I have no doubt that the theory of monopsony power is correct, but I want to throw another idea into the mix as a possible second factor- what if employers are, for several reasons, biased towards paying employees less than they should, even from the point of view of their own (narrowly conceived) financial interests? What if they depress wages to such a degree that raising them could actually improve profits, by reducing staff turnover, increasing morale etc. If this were true, we might expect no negative effect of increasing the minimum wage on employment, or even a positive effect. Here are three reasons we might think this is true: relative income effects, direct control over wages relative to other costs and worker-boss antipathy.
1. Relative income effects
A lot of literature suggests that income satisfaction is determined not only by our own income, but by the comparison of your income to the income of your peers. Your workers are certainly your peers. Presumably then, there is a satisfaction which comes from earning quite a bit more than those you employ, or manage. This might give employers and managers an incentive to depress wages even to levels that are not profit maximising if it makes them happier with the overall ratio.
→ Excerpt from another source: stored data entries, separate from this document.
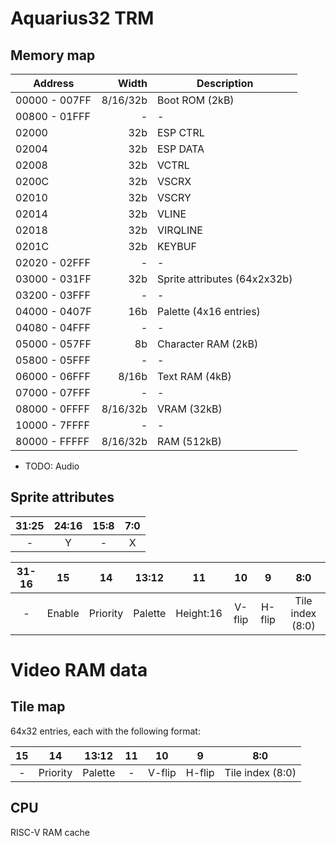 # Aquarius32 TRM

## Memory map

| Address       |    Width | Description                  |
| ------------- | -------: | ---------------------------- |
| 00000 - 007FF | 8/16/32b | Boot ROM (2kB)               |
| 00800 - 01FFF |        - | -                            |
| 02000         |      32b | ESP CTRL                     |
| 02004         |      32b | ESP DATA                     |
| 02008         |      32b | VCTRL                        |
| 0200C         |      32b | VSCRX                        |
| 02010         |      32b | VSCRY                        |
| 02014         |      32b | VLINE                        |
| 02018         |      32b | VIRQLINE                     |
| 0201C         |      32b | KEYBUF                       |
| 02020 - 02FFF |        - | -                            |
| 03000 - 031FF |      32b | Sprite attributes (64x2x32b) |
| 03200 - 03FFF |        - | -                            |
| 04000 - 0407F |      16b | Palette (4x16 entries)       |
| 04080 - 04FFF |        - | -                            |
| 05000 - 057FF |       8b | Character RAM (2kB)          |
| 05800 - 05FFF |        - | -                            |
| 06000 - 06FFF |    8/16b | Text RAM (4kB)               |
| 07000 - 07FFF |        - | -                            |
| 08000 - 0FFFF | 8/16/32b | VRAM (32kB)                  |
| 10000 - 7FFFF |        - | -                            |
| 80000 - FFFFF | 8/16/32b | RAM (512kB)                  |

- TODO: Audio

## Sprite attributes

| 31:25 | 24:16 | 15:8 | 7:0 |
| :---: | :---: | :--: | :-: |
|   -   |   Y   |  -   |  X  |

| 31-16 |   15   |    14    |  13:12  |    11     |   10   |   9    |       8:0        |
| :---: | :----: | :------: | :-----: | :-------: | :----: | :----: | :--------------: |
|   -   | Enable | Priority | Palette | Height:16 | V-flip | H-flip | Tile index (8:0) |

# Video RAM data

## Tile map

64x32 entries, each with the following format:

| 15  |    14    |  13:12  | 11  |   10   |   9    |       8:0        |
| :-: | :------: | :-----: | :-: | :----: | :----: | :--------------: |
|  -  | Priority | Palette |  -  | V-flip | H-flip | Tile index (8:0) |

## CPU

RISC-V
RAM cache
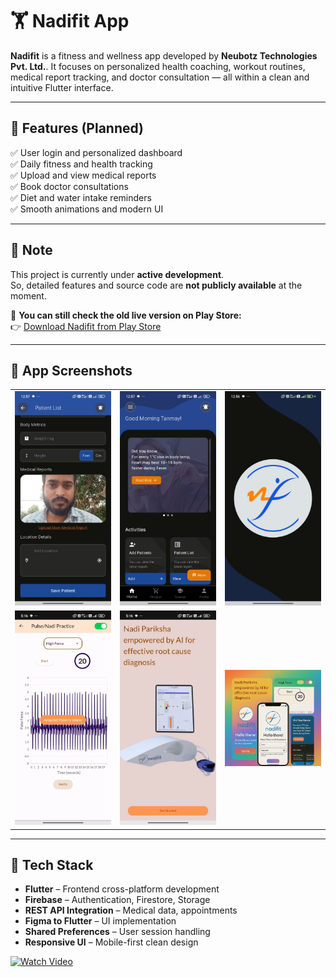 # 🏋️ Nadifit App

<p>
  <strong>Nadifit</strong> is a fitness and wellness app developed by <strong>Neubotz Technologies Pvt. Ltd.</strong>.  
  It focuses on personalized health coaching, workout routines, medical report tracking, and doctor consultation —  
  all within a clean and intuitive Flutter interface.
</p>

---

## 🧩 Features (Planned)

✅ User login and personalized dashboard  
✅ Daily fitness and health tracking  
✅ Upload and view medical reports  
✅ Book doctor consultations  
✅ Diet and water intake reminders  
✅ Smooth animations and modern UI

---

## 🚧 Note

This project is currently under **active development**.  
So, detailed features and source code are **not publicly available** at the moment.

📲 **You can still check the old live version on Play Store:**  
👉 [Download Nadifit from Play Store](https://play.google.com/store/apps/details?id=com.neubotz.nadifit)

---

## 📸 App Screenshots

<table>
  <tr>
    <td><img src="https://github.com/VEDPRAKASHABPS/nadifit_app/blob/main/WhatsApp%20Image%202025-05-20%20at%2013.05.42%20(2).jpeg?raw=true" width="200" /></td>
    <td><img src="https://github.com/VEDPRAKASHABPS/nadifit_app/blob/main/WhatsApp%20Image%202025-05-20%20at%2013.05.43%20(1).jpeg?raw=true" width="200" /></td>
    <td><img src="https://github.com/VEDPRAKASHABPS/nadifit_app/blob/main/WhatsApp%20Image%202025-05-20%20at%2013.05.45.jpeg?raw=true" width="200" /></td>
  </tr>
  <tr>
    <td><img src="https://github.com/VEDPRAKASHABPS/nadifit_app/blob/main/as.jpeg?raw=true" width="200" /></td>
    <td><img src="https://github.com/VEDPRAKASHABPS/nadifit_app/blob/main/nad1.jpeg?raw=true" width="200" /></td>
    <td><img src="https://github.com/VEDPRAKASHABPS/nadifit_app/blob/main/nadifimg.png?raw=true" width="200" /></td>
  </tr>
</table>

---

## 🚀 Tech Stack

- **Flutter** – Frontend cross-platform development  
- **Firebase** – Authentication, Firestore, Storage  
- **REST API Integration** – Medical data, appointments  
- **Figma to Flutter** – UI implementation  
- **Shared Preferences** – User session handling  
- **Responsive UI** – Mobile-first clean design

[![Watch Video](assets/nadifit_preview.png)](https://github.com/VEDPRAKASHABPS/nadifit_app/raw/main/assets/NADIFITVD.mp4)


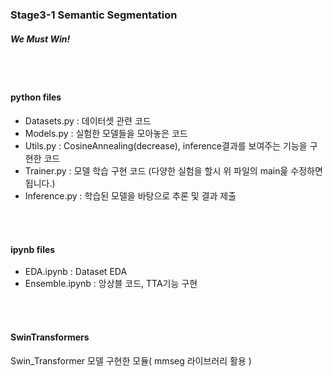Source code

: ### Stage3-1 Semantic Segmentation

##### We Must Win!
<br></br>

#### python files
- Datasets.py : 데이터셋 관련 코드
- Models.py : 실험한 모델들을 모아놓은 코드
- Utils.py : CosineAnnealing(decrease), inference결과를 보여주는 기능을 구현한 코드
- Trainer.py : 모델 학습 구현 코드 (다양한 실험을 할시 위 파일의 main읉 수정하면 됩니다.)
- Inference.py : 학습된 모델을 바탕으로 추론 및 결과 제출

<br></br>

#### ipynb files
- EDA.ipynb : Dataset EDA
- Ensemble.ipynb : 앙상블 코드, TTA기능 구현

<br></br>

#### SwinTransformers
Swin_Transformer 모델 구현한 모듈( mmseg 라이브러리 활용 )


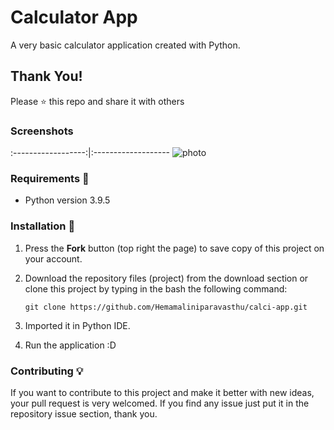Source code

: # Calculator App
A very basic calculator application created with Python.

## Thank You!
Please ⭐️ this repo and share it with others

### Screenshots
:------------------:|:-------------------
![photo](https://user-images.githubusercontent.com/89499370/133920810-885e206b-d987-4c1d-ae26-3ec638c24d5d.png)


### Requirements 🔧
* Python version 3.9.5

### Installation 🔌
1. Press the **Fork** button (top right the page) to save copy of this project on your account.

2. Download the repository files (project) from the download section or clone this project by typing in the bash the following command:

       git clone https://github.com/Hemamaliniparavasthu/calci-app.git
3. Imported it in Python IDE.
4. Run the application :D

### Contributing 💡
If you want to contribute to this project and make it better with new ideas, your pull request is very welcomed.
If you find any issue just put it in the repository issue section, thank you.
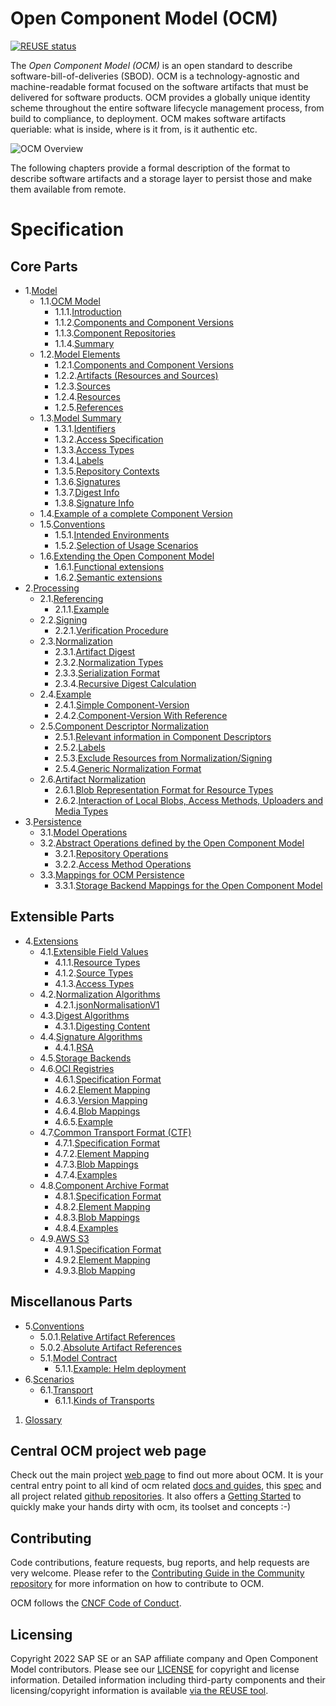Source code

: # Open Component Model (OCM)

[![REUSE status](https://api.reuse.software/badge/github.com/open-component-model/ocm-spec)](https://api.reuse.software/info/github.com/open-component-model/ocm-spec)

The _Open Component Model (OCM)_ is an open standard to describe software-bill-of-deliveries (SBOD). OCM is a technology-agnostic and machine-readable format focused on the software artifacts that must be delivered for software products. OCM provides a globally unique identity scheme throughout the entire software lifecycle management process, from build to compliance, to deployment. OCM makes software artifacts queriable: what is inside, where is it from, is it authentic etc.

![OCM Overview](doc/OCM.png)

The following chapters provide a formal description of the format to describe software artifacts and a storage layer to persist those and make them available from remote.

# Specification

## Core Parts

* 1.[Model](docs/01-model/README.md)
  * 1.1.[OCM Model](doc/01-model/01-model.md#ocm-model)
    * 1.1.1.[Introduction](doc/01-model/01-model.md#introduction)
    * 1.1.2.[Components and Component Versions](doc/01-model/01-model.md#components-and-component-versions)
    * 1.1.3.[Component Repositories](doc/01-model/01-model.md#component-repositories)
    * 1.1.4.[Summary](doc/01-model/01-model.md#summary)
  * 1.2.[Model Elements](doc/01-model/02-elements-toplevel.md#model-elements)
    * 1.2.1.[Components and Component Versions](doc/01-model/02-elements-toplevel.md#components-and-component-versions)
    * 1.2.2.[Artifacts (Resources and Sources)](doc/01-model/02-elements-toplevel.md#artifacts-resources-and-sources)
    * 1.2.3.[Sources](doc/01-model/02-elements-toplevel.md#sources)
    * 1.2.4.[Resources](doc/01-model/02-elements-toplevel.md#resources)
    * 1.2.5.[References](doc/01-model/02-elements-toplevel.md#references)
  * 1.3.[Model Summary](doc/01-model/02-elements-toplevel.md#model-summary)
    * 1.3.1.[Identifiers](doc/01-model/03-elements-sub.md#identifiers)
    * 1.3.2.[Access Specification](doc/01-model/03-elements-sub.md#access-specification)
    * 1.3.3.[Access Types](doc/01-model/03-elements-sub.md#access-types)
    * 1.3.4.[Labels](doc/01-model/03-elements-sub.md#labels)
    * 1.3.5.[Repository Contexts](doc/01-model/03-elements-sub.md#repository-contexts)
    * 1.3.6.[Signatures](doc/01-model/03-elements-sub.md#signatures)
    * 1.3.7.[Digest Info](doc/01-model/03-elements-sub.md#digest-info)
    * 1.3.8.[Signature Info](doc/01-model/03-elements-sub.md#signature-info)
  * 1.4.[Example of a complete Component Version](doc/01-model/04-example.md#example-of-a-complete-component-version)
  * 1.5.[Conventions](doc/01-model/06-conventions.md#conventions)
    * 1.5.1.[Intended Environments](doc/01-model/06-conventions.md#intended-environments)
    * 1.5.2.[Selection of Usage Scenarios](doc/01-model/06-conventions.md#selection-of-usage-scenarios)
  * 1.6.[Extending the Open Component Model](doc/01-model/07-extensions.md#extending-the-open-component-model)
    * 1.6.1.[Functional extensions](doc/01-model/07-extensions.md#functional-extensions)
    * 1.6.2.[Semantic extensions](doc/01-model/07-extensions.md#semantic-extensions)
* 2.[Processing](docs/02-processing/README.md)
  * 2.1.[Referencing](doc/02-processing/01-references.md#referencing)
    * 2.1.1.[Example](doc/02-processing/01-references.md#example)
  * 2.2.[Signing](doc/02-processing/03-signing.md#signing)
    * 2.2.1.[Verification Procedure](doc/02-processing/03-signing.md#verification-procedure)
  * 2.3.[Normalization](doc/02-processing/04-digest.md#normalization)
    * 2.3.1.[Artifact Digest](doc/02-processing/04-digest.md#artifact-digest)
    * 2.3.2.[Normalization Types](doc/02-processing/04-digest.md#normalization-types)
    * 2.3.3.[Serialization Format](doc/02-processing/04-digest.md#serialization-format)
    * 2.3.4.[Recursive Digest Calculation](doc/02-processing/04-digest.md#recursive-digest-calculation)
  * 2.4.[Example](doc/02-processing/04-digest.md#example)
    * 2.4.1.[Simple Component-Version](doc/02-processing/04-digest.md#simple-component-version)
    * 2.4.2.[Component-Version With Reference](doc/02-processing/04-digest.md#component-version-with-reference)
  * 2.5.[Component Descriptor Normalization](doc/02-processing/04-digest.md#component-descriptor-normalization)
    * 2.5.1.[Relevant information in Component Descriptors](doc/02-processing/04-digest.md#relevant-information-in-component-descriptors)
    * 2.5.2.[Labels](doc/02-processing/04-digest.md#labels)
    * 2.5.3.[Exclude Resources from Normalization/Signing](doc/02-processing/04-digest.md#exclude-resources-from-normalizationsigning)
    * 2.5.4.[Generic Normalization Format](doc/02-processing/04-digest.md#generic-normalization-format)
  * 2.6.[Artifact Normalization](doc/02-processing/04-digest.md#artifact-normalization)
    * 2.6.1.[Blob Representation Format for Resource Types](doc/02-processing/04-digest.md#blob-representation-format-for-resource-types)
    * 2.6.2.[Interaction of Local Blobs, Access Methods, Uploaders and Media Types](doc/02-processing/04-digest.md#interaction-of-local-blobs-access-methods-uploaders-and-media-types)
* 3.[Persistence](docs/03-persistence/README.md)
  * 3.1.[Model Operations](doc/03-persistence/01-operations.md#model-operations)
  * 3.2.[Abstract Operations defined by the Open Component Model](doc/03-persistence/01-operations.md#abstract-operations-defined-by-the-open-component-model)
    * 3.2.1.[Repository Operations](doc/03-persistence/01-operations.md#repository-operations)
    * 3.2.2.[Access Method Operations](doc/03-persistence/01-operations.md#access-method-operations)
  * 3.3.[Mappings for OCM Persistence](doc/03-persistence/02-mappings.md#mappings-for-ocm-persistence)
    * 3.3.1.[Storage Backend Mappings for the Open Component Model](doc/03-persistence/02-mappings.md#storage-backend-mappings-for-the-open-component-model)

## Extensible Parts

* 4.[Extensions](docs/04-extensions/README.md)
  * 4.1.[Extensible Field Values](doc/04-extensions/01-extensions.md#extensible-field-values)
    * 4.1.1.[Resource Types](doc/04-extensions/01-extensions.md#resource-types)
    * 4.1.2.[Source Types](doc/04-extensions/01-extensions.md#source-types)
    * 4.1.3.[Access Types](doc/04-extensions/01-extensions.md#access-types)
  * 4.2.[Normalization Algorithms](doc/04-extensions/01-extensions.md#normalization-algorithms)
    * 4.2.1.[jsonNormalisationV1](doc/04-extensions/01-extensions.md#jsonnormalisationv1)
  * 4.3.[Digest Algorithms](doc/04-extensions/01-extensions.md#digest-algorithms)
    * 4.3.1.[Digesting Content](doc/04-extensions/01-extensions.md#digesting-content)
  * 4.4.[Signature Algorithms](doc/04-extensions/01-extensions.md#signature-algorithms)
    * 4.4.1.[RSA](doc/04-extensions/01-extensions.md#rsa)
  * 4.5.[Storage Backends](doc/04-extensions/01-extensions.md#storage-backends)
  * 4.6.[OCI Registries](doc/04-extensions/03-oci.md#oci-registries)
    * 4.6.1.[Specification Format](doc/04-extensions/03-oci.md#specification-format)
    * 4.6.2.[Element Mapping](doc/04-extensions/03-oci.md#element-mapping)
    * 4.6.3.[Version Mapping](doc/04-extensions/03-oci.md#version-mapping)
    * 4.6.4.[Blob Mappings](doc/04-extensions/03-oci.md#blob-mappings)
    * 4.6.5.[Example](doc/04-extensions/03-oci.md#example)
  * 4.7.[Common Transport Format (CTF)](doc/04-extensions/04-files.md#common-transport-format-ctf)
    * 4.7.1.[Specification Format](doc/04-extensions/04-files.md#specification-format)
    * 4.7.2.[Element Mapping](doc/04-extensions/04-files.md#element-mapping)
    * 4.7.3.[Blob Mappings](doc/04-extensions/04-files.md#blob-mappings)
    * 4.7.4.[Examples](doc/04-extensions/04-files.md#examples)
  * 4.8.[Component Archive Format](doc/04-extensions/04-files.md#component-archive-format)
    * 4.8.1.[Specification Format](doc/04-extensions/04-files.md#specification-format)
    * 4.8.2.[Element Mapping](doc/04-extensions/04-files.md#element-mapping)
    * 4.8.3.[Blob Mappings](doc/04-extensions/04-files.md#blob-mappings)
    * 4.8.4.[Examples](doc/04-extensions/04-files.md#examples)
  * 4.9.[AWS S3](doc/04-extensions/05-s3.md#aws-s3)
    * 4.9.1.[Specification Format](doc/04-extensions/05-s3.md#specification-format)
    * 4.9.2.[Element Mapping](doc/04-extensions/05-s3.md#element-mapping)
    * 4.9.3.[Blob Mapping](doc/04-extensions/05-s3.md#blob-mapping)

## Miscellanous Parts

* 5.[Conventions](docs/05-conventions/README.md)
    * 5.0.1.[Relative Artifact References](doc/05-conventions/01-references.md#relative-artifact-references)
    * 5.0.2.[Absolute Artifact References](doc/05-conventions/01-references.md#absolute-artifact-references)
  * 5.1.[Model Contract](doc/05-conventions/02-contract.md#model-contract)
    * 5.1.1.[Example: Helm deployment](doc/05-conventions/02-contract.md#example-helm-deployment)
* 6.[Scenarios](docs/06-scenarios/README.md)
  * 6.1.[Transport](doc/06-scenarios/01-transport.md#transport)
    * 6.1.1.[Kinds of Transports](doc/06-scenarios/01-transport.md#kinds-of-transports)

1.  [Glossary](doc/glossary.md)

## Central OCM project web page

Check out the main project [web page](https://ocm.software) to find out more about OCM. It is your central entry point to all kind of ocm related [docs and guides](https://ocm.software/docs/overview/context), this [spec](https://ocm.software/spec/) and all project related [github repositories](https://github.com/open-component-model). It also offers a [Getting Started](https://ocm.software/docs/guides/getting-started-with-ocm) to quickly make your hands dirty with ocm, its toolset and concepts :-)

## Contributing

Code contributions, feature requests, bug reports, and help requests are very welcome. Please refer to the [Contributing Guide in the Community repository](https://github.com/open-component-model/community/blob/main/CONTRIBUTING.md) for more information on how to contribute to OCM.

OCM follows the [CNCF Code of Conduct](https://github.com/cncf/foundation/blob/main/code-of-conduct.md).

## Licensing

Copyright 2022 SAP SE or an SAP affiliate company and Open Component Model contributors.
Please see our [LICENSE](LICENSE) for copyright and license information.
Detailed information including third-party components and their licensing/copyright information is available [via the REUSE tool](https://api.reuse.software/info/github.com/open-component-model/ocm-spec).
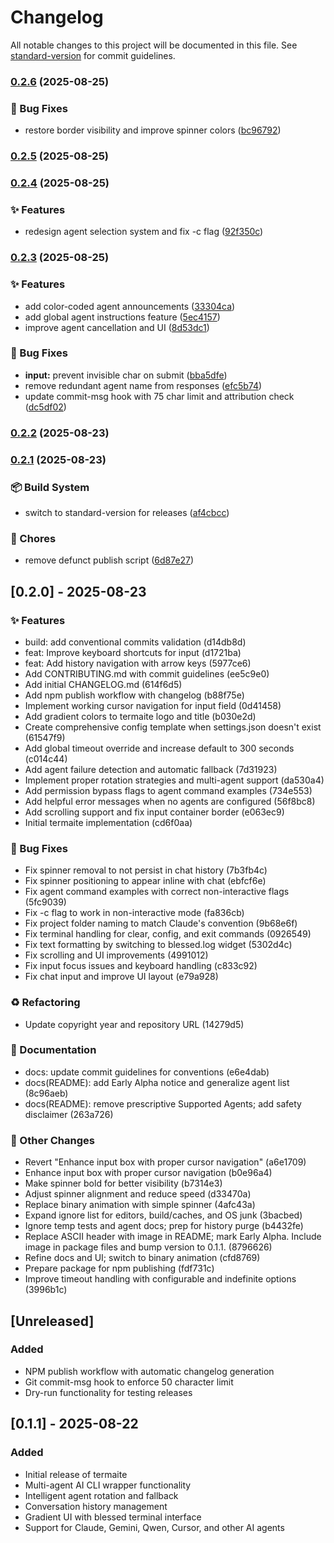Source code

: # Changelog

All notable changes to this project will be documented in this file. See [standard-version](https://github.com/conventional-changelog/standard-version) for commit guidelines.

### [0.2.6](https://github.com/Daxiongmao87/termaite/compare/v0.2.5...v0.2.6) (2025-08-25)


### 🐛 Bug Fixes

* restore border visibility and improve spinner colors ([bc96792](https://github.com/Daxiongmao87/termaite/commit/bc9679210d0d01457836b7fa97b3c3e20753d73c))

### [0.2.5](https://github.com/Daxiongmao87/termaite/compare/v0.2.4...v0.2.5) (2025-08-25)

### [0.2.4](https://github.com/Daxiongmao87/termaite/compare/v0.2.3...v0.2.4) (2025-08-25)


### ✨ Features

* redesign agent selection system and fix -c flag ([92f350c](https://github.com/Daxiongmao87/termaite/commit/92f350cb275141a36a2f06d419886b2e2413945f))

### [0.2.3](https://github.com/Daxiongmao87/termaite/compare/v0.2.2...v0.2.3) (2025-08-25)


### ✨ Features

* add color-coded agent announcements ([33304ca](https://github.com/Daxiongmao87/termaite/commit/33304cad93aa166e1a994edf782da84dbe411ba3))
* add global agent instructions feature ([5ec4157](https://github.com/Daxiongmao87/termaite/commit/5ec415756eda7a65b7575c5994cec769c2bfb477))
* improve agent cancellation and UI ([8d53dc1](https://github.com/Daxiongmao87/termaite/commit/8d53dc1169a2caee451fd9ae22de476c9150a53f))


### 🐛 Bug Fixes

* **input:** prevent invisible char on submit ([bba5dfe](https://github.com/Daxiongmao87/termaite/commit/bba5dfef4654e8b7bf508e26b39f1d541b1dd378))
* remove redundant agent name from responses ([efc5b74](https://github.com/Daxiongmao87/termaite/commit/efc5b741ed24f144ae0bc684f34a396c0c71c297))
* update commit-msg hook with 75 char limit and attribution check ([dc5df02](https://github.com/Daxiongmao87/termaite/commit/dc5df02ae3edc96e737f3adb3a1e77ec46c83713))

### [0.2.2](https://github.com/Daxiongmao87/termaite/compare/v0.2.1...v0.2.2) (2025-08-23)

### [0.2.1](https://github.com/Daxiongmao87/termaite/compare/v0.2.0...v0.2.1) (2025-08-23)


### 📦 Build System

* switch to standard-version for releases ([af4cbcc](https://github.com/Daxiongmao87/termaite/commit/af4cbccff9f43f12aacb0876a0e6910fd07bcfcf))


### 🔧 Chores

* remove defunct publish script ([6d87e27](https://github.com/Daxiongmao87/termaite/commit/6d87e27f27b3a07e060d941d9084ec2c68696b74))

## [0.2.0] - 2025-08-23

### ✨ Features

- build: add conventional commits validation (d14db8d)
- feat: Improve keyboard shortcuts for input (d1721ba)
- feat: Add history navigation with arrow keys (5977ce6)
- Add CONTRIBUTING.md with commit guidelines (ee5c9e0)
- Add initial CHANGELOG.md (614f6d5)
- Add npm publish workflow with changelog (b88f75e)
- Implement working cursor navigation for input field (0d41458)
- Add gradient colors to termaite logo and title (b030e2d)
- Create comprehensive config template when settings.json doesn't exist (61547f9)
- Add global timeout override and increase default to 300 seconds (c014c44)
- Add agent failure detection and automatic fallback (7d31923)
- Implement proper rotation strategies and multi-agent support (da530a4)
- Add permission bypass flags to agent command examples (734e553)
- Add helpful error messages when no agents are configured (56f8bc8)
- Add scrolling support and fix input container border (e063ec9)
- Initial termaite implementation (cd6f0aa)

### 🐛 Bug Fixes

- Fix spinner removal to not persist in chat history (7b3fb4c)
- Fix spinner positioning to appear inline with chat (ebfcf6e)
- Fix agent command examples with correct non-interactive flags (5fc9039)
- Fix -c flag to work in non-interactive mode (fa836cb)
- Fix project folder naming to match Claude's convention (9b68e6f)
- Fix terminal handling for clear, config, and exit commands (0926549)
- Fix text formatting by switching to blessed.log widget (5302d4c)
- Fix scrolling and UI improvements (4991012)
- Fix input focus issues and keyboard handling (c833c92)
- Fix chat input and improve UI layout (e79a928)

### ♻️ Refactoring

- Update copyright year and repository URL (14279d5)

### 📝 Documentation

- docs: update commit guidelines for conventions (e6e4dab)
- docs(README): add Early Alpha notice and generalize agent list (8c96aeb)
- docs(README): remove prescriptive Supported Agents; add safety disclaimer (263a726)

### 🔧 Other Changes

- Revert "Enhance input box with proper cursor navigation" (a6e1709)
- Enhance input box with proper cursor navigation (b0e96a4)
- Make spinner bold for better visibility (b7314e3)
- Adjust spinner alignment and reduce speed (d33470a)
- Replace binary animation with simple spinner (4afc43a)
- Expand ignore list for editors, build/caches, and OS junk (3bacbed)
- Ignore temp tests and agent docs; prep for history purge (b4432fe)
- Replace ASCII header with image in README; mark Early Alpha. Include image in package files and bump version to 0.1.1. (8796626)
- Refine docs and UI; switch to binary animation (cfd8769)
- Prepare package for npm publishing (fdf731c)
- Improve timeout handling with configurable and indefinite options (3996b1c)


## [Unreleased]

### Added
- NPM publish workflow with automatic changelog generation
- Git commit-msg hook to enforce 50 character limit
- Dry-run functionality for testing releases

## [0.1.1] - 2025-08-22

### Added
- Initial release of termaite
- Multi-agent AI CLI wrapper functionality
- Intelligent agent rotation and fallback
- Conversation history management
- Gradient UI with blessed terminal interface
- Support for Claude, Gemini, Qwen, Cursor, and other AI agents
2 Direct control over wages relative to other costs
It’s notable that employers control their wage costs more directly than they control many other sorts of costs. A business might choose between raw materials and locations to rent, they might choose the size of the budget they allocate to rent, materials, capital goods etc., but they don’t generally speaking get to set the price of each available option. They don’t get to set the price of workers either- at least not exactly- but they can come much closer to doing so. This makes labour costs the natural candidate to be “controlled”- employers have more freedom in setting wages than other sorts of costs, and so they reach for the lever closest to hand.
Moreover, factors like lower staff turnover, better morale and higher worker quality are intangible, hard to quantify, and may seem like a chancy gamble- even more so than other intangibles like quality of location, which one can at least inspect in advance, or quality of materials or capital goods (likewise). Dollars saved per hour per worker are very tangible and easy to add up, indeed I suspect that business owners, particularly small business owners, couldn’t stop doing these sums even if they tried.
The combined effect is to tempt employers to find savings in the wages budget moreso than elsewhere.
3. Innate antipathy
It’s no secret that workers tend to dislike, or at minimum, distrust, their bosses. Is it not reasonable to think that this ill will is likely to be mutual? We do tend to mirror the feelings others have about us back at them. If bosses tend to dislike or at least distrust workers, they will probably be motivated to pay them less- we don’t want people we are at loggerheads with to succeed.
A more subtle form of antipathy that might also be at play is sentiments about justice. Anyone who has ever talked to a business owner knows that they typically believe they are much, much harder done by than their employees, struggling with enormous workloads and risk to “make ends meet” and “keep the doors open”. For such people, a larger wage for one’s employees might not only seem like a lost opportunity to increase their own earnings, it might violate their sense of justice. This sense of what they “justly” deserve relative to their employees might lead them to set wages at a rate which is ultimately even to their own detriment.